■ **EXERCISE DETAILS**: For the data below, retype word for word the lines from the one containing "ou services, ainsi" through the one containing "the collection. | [optional] [readonly]"; drop the pictures.

■ **RECORDS FOR THE TASK**:
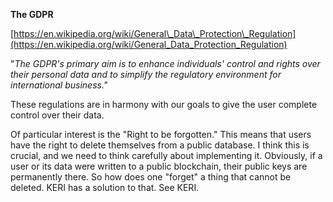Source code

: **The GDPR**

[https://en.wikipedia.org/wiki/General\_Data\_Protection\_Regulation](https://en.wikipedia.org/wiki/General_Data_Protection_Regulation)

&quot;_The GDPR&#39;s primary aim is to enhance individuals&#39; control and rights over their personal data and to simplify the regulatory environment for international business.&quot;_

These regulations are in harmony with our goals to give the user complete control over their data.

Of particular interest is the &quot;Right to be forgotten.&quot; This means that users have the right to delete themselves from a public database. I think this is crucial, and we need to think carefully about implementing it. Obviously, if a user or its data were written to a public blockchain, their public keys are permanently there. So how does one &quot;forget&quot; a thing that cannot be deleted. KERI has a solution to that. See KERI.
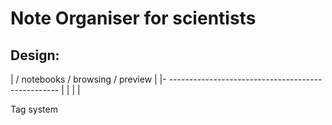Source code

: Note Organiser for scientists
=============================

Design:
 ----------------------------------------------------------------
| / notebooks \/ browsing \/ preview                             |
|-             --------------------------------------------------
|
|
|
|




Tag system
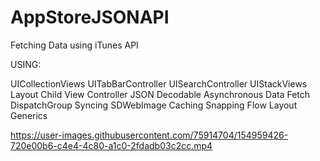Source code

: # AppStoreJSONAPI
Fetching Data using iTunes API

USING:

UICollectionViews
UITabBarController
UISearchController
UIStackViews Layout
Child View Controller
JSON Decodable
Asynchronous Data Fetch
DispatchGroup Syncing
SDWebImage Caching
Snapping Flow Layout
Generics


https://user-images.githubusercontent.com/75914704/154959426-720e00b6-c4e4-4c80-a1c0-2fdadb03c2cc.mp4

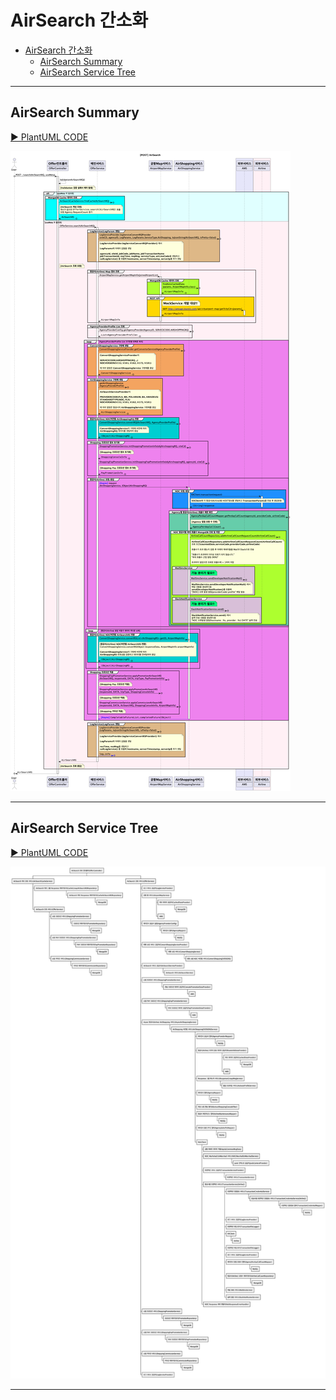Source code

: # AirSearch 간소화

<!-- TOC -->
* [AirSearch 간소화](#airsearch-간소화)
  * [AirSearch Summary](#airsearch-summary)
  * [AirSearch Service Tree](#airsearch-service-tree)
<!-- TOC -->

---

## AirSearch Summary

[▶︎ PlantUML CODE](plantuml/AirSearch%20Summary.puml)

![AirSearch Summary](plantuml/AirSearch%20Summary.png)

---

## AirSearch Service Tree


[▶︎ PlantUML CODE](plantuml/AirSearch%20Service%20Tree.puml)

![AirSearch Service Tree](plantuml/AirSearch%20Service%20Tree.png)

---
* * *
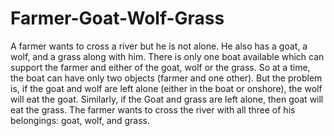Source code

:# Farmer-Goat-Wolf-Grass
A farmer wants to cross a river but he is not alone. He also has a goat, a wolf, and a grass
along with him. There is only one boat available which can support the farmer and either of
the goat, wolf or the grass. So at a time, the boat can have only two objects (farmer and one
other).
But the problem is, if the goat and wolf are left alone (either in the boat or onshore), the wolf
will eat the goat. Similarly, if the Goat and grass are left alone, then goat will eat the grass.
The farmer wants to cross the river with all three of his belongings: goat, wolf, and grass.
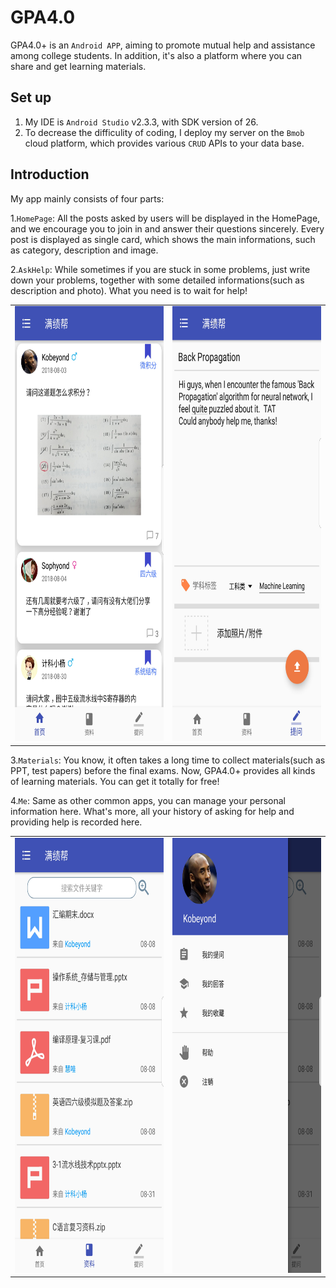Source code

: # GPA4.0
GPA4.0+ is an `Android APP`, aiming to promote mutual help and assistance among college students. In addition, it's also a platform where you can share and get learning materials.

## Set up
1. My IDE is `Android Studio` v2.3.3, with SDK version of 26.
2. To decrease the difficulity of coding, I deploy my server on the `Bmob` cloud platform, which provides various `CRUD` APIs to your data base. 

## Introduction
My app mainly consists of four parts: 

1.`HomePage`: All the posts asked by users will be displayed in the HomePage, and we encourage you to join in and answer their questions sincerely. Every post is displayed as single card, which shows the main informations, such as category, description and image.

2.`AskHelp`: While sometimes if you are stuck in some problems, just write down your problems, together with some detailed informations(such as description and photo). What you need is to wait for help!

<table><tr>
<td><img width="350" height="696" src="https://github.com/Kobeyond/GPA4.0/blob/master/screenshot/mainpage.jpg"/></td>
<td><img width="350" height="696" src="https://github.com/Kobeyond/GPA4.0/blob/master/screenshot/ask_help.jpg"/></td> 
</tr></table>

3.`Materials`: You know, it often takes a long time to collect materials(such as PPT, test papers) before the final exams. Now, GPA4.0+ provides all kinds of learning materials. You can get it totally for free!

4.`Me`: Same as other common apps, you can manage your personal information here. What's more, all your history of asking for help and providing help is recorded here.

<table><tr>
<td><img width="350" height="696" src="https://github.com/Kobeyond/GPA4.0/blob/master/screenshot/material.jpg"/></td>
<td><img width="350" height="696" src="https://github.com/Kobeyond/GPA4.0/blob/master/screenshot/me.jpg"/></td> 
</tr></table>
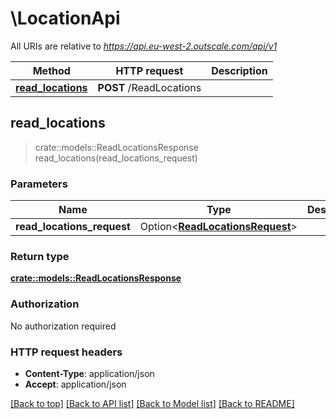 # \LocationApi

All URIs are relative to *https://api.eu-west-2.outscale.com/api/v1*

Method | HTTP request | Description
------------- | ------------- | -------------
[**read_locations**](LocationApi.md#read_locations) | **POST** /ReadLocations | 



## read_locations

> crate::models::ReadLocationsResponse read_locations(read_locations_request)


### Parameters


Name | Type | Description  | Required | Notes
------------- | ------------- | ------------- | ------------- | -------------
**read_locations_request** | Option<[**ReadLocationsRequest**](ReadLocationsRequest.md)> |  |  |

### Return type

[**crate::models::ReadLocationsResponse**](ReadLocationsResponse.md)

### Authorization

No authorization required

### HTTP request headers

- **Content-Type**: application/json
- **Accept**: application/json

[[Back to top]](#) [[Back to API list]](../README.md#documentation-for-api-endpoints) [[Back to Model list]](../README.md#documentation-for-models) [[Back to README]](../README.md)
---
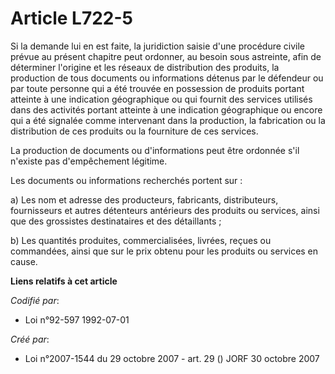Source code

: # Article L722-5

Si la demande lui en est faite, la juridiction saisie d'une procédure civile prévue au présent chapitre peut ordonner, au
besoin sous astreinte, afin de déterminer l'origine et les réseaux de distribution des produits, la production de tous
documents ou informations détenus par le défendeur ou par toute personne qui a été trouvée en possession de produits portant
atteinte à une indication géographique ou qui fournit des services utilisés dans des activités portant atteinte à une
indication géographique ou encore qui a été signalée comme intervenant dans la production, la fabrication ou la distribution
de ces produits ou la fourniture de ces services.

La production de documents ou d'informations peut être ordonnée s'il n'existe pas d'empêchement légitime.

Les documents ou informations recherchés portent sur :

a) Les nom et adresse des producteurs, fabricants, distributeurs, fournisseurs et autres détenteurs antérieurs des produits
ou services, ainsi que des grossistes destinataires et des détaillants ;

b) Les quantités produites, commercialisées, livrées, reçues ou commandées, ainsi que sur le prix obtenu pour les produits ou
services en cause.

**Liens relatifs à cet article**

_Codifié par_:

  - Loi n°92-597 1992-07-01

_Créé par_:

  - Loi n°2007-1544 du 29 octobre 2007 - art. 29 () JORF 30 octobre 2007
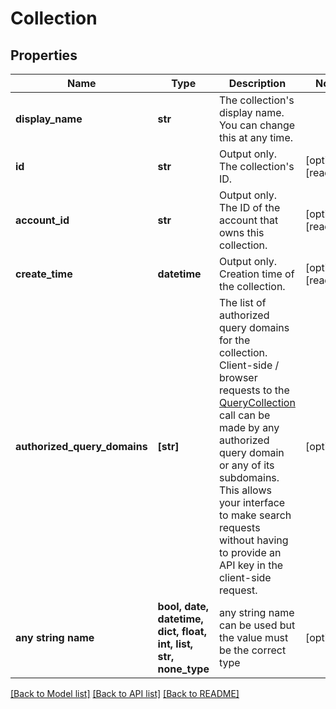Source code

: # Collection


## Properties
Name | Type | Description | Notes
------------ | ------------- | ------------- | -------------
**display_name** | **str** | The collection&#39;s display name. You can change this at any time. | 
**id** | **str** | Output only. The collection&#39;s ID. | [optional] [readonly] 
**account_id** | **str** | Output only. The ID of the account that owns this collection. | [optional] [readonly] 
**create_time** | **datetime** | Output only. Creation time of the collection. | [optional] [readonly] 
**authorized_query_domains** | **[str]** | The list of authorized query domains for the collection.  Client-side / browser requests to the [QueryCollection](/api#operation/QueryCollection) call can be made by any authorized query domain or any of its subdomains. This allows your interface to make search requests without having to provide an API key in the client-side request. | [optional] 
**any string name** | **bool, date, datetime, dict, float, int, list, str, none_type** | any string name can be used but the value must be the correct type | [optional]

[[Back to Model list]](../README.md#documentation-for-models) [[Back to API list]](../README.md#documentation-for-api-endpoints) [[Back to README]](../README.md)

■ **RESPONSE TO THIS TASK**:
ou services, ainsi que des grossistes destinataires et des détaillants ;

b) Les quantités produites, commercialisées, livrées, reçues ou commandées, ainsi que sur le prix obtenu pour les produits ou
services en cause.

**Liens relatifs à cet article**

_Codifié par_:

  - Loi n°92-597 1992-07-01

_Créé par_:

  - Loi n°2007-1544 du 29 octobre 2007 - art. 29 () JORF 30 octobre 2007
Source code

: # Collection


## Properties
Name | Type | Description | Notes
------------ | ------------- | ------------- | -------------
**display_name** | **str** | The collection&#39;s display name. You can change this at any time. | 
**id** | **str** | Output only. The collection&#39;s ID. | [optional] [readonly] 
**account_id** | **str** | Output only. The ID of the account that owns this collection. | [optional] [readonly] 
**create_time** | **datetime** | Output only. Creation time of the collection. | [optional] [readonly] 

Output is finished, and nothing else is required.